The most recent results from tighter well spacing have been incorporated into year-end 2018 proved reserves and Laredo believes that the shift in future development to wider spacing will mitigate the negative impact to oil production seen in tightly spaced wells. Expectations for future drilling, which take into account all landing points and both horizontal and vertical spacing and the related interference, are reflected in Laredo’s updated type curve for Upper/Middle Wolfcamp 10,000-foot lateral horizontal wells. Total production expectations for the updated type curve are 1.3 MMBOE for the life of the well, comprised of approximately 31% oil, with more than 50% of expected oil production recovered in the first five years of production.

Rate of return expectations for the Company's updated type curve are commensurate with those for the previous type curve. Increased expectations for natural gas and natural gas liquids recoveries early in the life of well offset reduced expectations for oil recoveries late in the life of the well. Further, estimated ultimate recovery for oil reflected in the Company's updated type curve is approximately 55% higher than current expectations for tightly spaced wells drilled in 2017 and 2018.

Liquidity

At December 31, 2018, the Company had cash and cash equivalents of approximately $45 million and available capacity under the senior secured credit facility of $995 million. At February 12, 2019, the Company had cash and cash equivalents of approximately $30 million and available capacity under the senior secured credit facility of $945 million, resulting in total liquidity of approximately $975 million.

Commodity Derivatives

Laredo maintains a disciplined hedging program to reduce the variability in its anticipated cash flow due to fluctuations in commodity prices. The Company utilizes a combination of puts, swaps and collars, entering into hedges solely with banks that are part of its senior secured credit facility.

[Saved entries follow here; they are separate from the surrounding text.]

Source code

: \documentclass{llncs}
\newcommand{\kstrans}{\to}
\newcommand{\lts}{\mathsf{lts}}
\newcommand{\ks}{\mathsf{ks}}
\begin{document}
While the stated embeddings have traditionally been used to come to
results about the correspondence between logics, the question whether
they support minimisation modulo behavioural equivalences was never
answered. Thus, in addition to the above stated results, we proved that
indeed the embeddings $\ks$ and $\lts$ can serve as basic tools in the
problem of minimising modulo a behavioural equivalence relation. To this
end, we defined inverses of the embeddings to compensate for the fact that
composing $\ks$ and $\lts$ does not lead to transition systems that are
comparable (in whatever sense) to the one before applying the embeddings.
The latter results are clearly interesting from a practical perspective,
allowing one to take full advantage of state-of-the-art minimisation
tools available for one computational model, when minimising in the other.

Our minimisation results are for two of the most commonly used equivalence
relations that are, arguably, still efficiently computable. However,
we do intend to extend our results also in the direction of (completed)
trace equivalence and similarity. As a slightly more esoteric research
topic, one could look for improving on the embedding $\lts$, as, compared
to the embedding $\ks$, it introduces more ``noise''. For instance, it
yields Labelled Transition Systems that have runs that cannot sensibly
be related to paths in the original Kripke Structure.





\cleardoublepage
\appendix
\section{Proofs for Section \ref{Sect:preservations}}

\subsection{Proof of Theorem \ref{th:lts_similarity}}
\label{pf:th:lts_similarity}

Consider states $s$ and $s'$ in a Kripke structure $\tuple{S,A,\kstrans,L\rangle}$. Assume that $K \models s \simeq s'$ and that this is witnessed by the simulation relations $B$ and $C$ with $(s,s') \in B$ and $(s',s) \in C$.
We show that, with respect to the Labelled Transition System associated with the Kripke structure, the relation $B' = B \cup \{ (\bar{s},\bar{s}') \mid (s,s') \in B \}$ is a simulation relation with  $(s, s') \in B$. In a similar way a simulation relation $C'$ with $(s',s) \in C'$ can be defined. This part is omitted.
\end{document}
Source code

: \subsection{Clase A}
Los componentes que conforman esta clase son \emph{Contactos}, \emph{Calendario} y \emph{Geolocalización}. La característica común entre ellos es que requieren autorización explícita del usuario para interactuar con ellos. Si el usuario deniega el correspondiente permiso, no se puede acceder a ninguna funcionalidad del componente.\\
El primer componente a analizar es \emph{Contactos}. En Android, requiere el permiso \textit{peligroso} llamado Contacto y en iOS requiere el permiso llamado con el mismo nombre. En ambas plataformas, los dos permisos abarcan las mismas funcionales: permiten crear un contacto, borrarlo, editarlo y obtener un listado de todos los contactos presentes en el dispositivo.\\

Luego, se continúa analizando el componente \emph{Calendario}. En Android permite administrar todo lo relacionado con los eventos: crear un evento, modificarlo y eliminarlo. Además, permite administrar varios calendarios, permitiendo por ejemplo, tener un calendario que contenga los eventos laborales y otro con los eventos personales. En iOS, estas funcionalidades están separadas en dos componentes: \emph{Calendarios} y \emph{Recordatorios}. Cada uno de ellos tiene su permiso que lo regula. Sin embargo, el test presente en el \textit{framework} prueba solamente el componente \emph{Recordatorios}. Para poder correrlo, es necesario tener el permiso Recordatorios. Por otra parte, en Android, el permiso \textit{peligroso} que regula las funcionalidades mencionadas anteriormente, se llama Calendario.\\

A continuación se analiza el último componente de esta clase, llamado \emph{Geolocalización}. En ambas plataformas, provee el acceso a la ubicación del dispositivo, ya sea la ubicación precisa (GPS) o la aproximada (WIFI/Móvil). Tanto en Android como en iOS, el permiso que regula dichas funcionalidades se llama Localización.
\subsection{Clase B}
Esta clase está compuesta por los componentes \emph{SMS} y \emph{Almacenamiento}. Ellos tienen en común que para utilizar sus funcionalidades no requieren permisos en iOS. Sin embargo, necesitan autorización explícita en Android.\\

Laredo currently has hedges in place for approximately 90% of anticipated oil production in 2019 and has oil hedges in place through 2021. The Company has also entered into NGL hedges through 2021, natural gas hedges through 2019 and various product basis hedges through 2021. Details of the Company's hedge positions are included in the current Corporate Presentation available on the Company's website at www.laredopetro.com.

Guidance

The Company anticipates total production growth of approximately 9% and an oil production decline of approximately 5% for full-year 2019 as compared to full-year 2018. The table below reflects the Company's guidance for the first quarter of 2019.

 1Q-2019E
Total production (MBOE/d)74.0
Oil production (MBO/d)27.5
  
Average sales price realizations (without derivatives): 
Oil (% of WTI)90%
NGL (% of WTI)24%
Natural gas (% of Henry Hub)34%
  
Operating costs & expenses: 
Lease operating expenses ($/BOE)$3.50
Production and ad valorem taxes (% of oil, NGL and natural gas revenues)6.50%
Transportation and marketing expenses ($/BOE)$0.80
Midstream service expenses ($/BOE)$0.15
General and administrative: 
Cash ($/BOE)$2.25
Non-cash stock-based compensation, net ($/BOE)$1.25
Depletion, depreciation and amortization ($/BOE)$9.30

Fourth-Quarter and Full-Year 2018 Earnings Conference Call

Laredo will host a conference call on Thursday, February 14, 2019 at 7:30 a.m. CT (8:30 a.m. ET) to discuss its fourth-quarter and full-year 2018 financial and operating results and management's outlook. Individuals who would like to participate on the call should dial 877.930.8286 (international dial-in 253.336.8309), using conference code 9775779, or listen to the call via the Company's website at www.laredopetro.com, under the tab for "Investor Relations." A telephonic replay will be available approximately two hours after the call on February 14, 2019 through Thursday, February 21, 2019. Participants may access this replay by dialing 855.859.2056, using conference code 9775779.

About Laredo

Laredo Petroleum, Inc. is an independent energy company with headquarters in Tulsa, Oklahoma. Laredo's business strategy is focused on the acquisition, exploration and development of oil and natural gas properties, and midstream and marketing services, primarily in the Permian Basin of West Texas.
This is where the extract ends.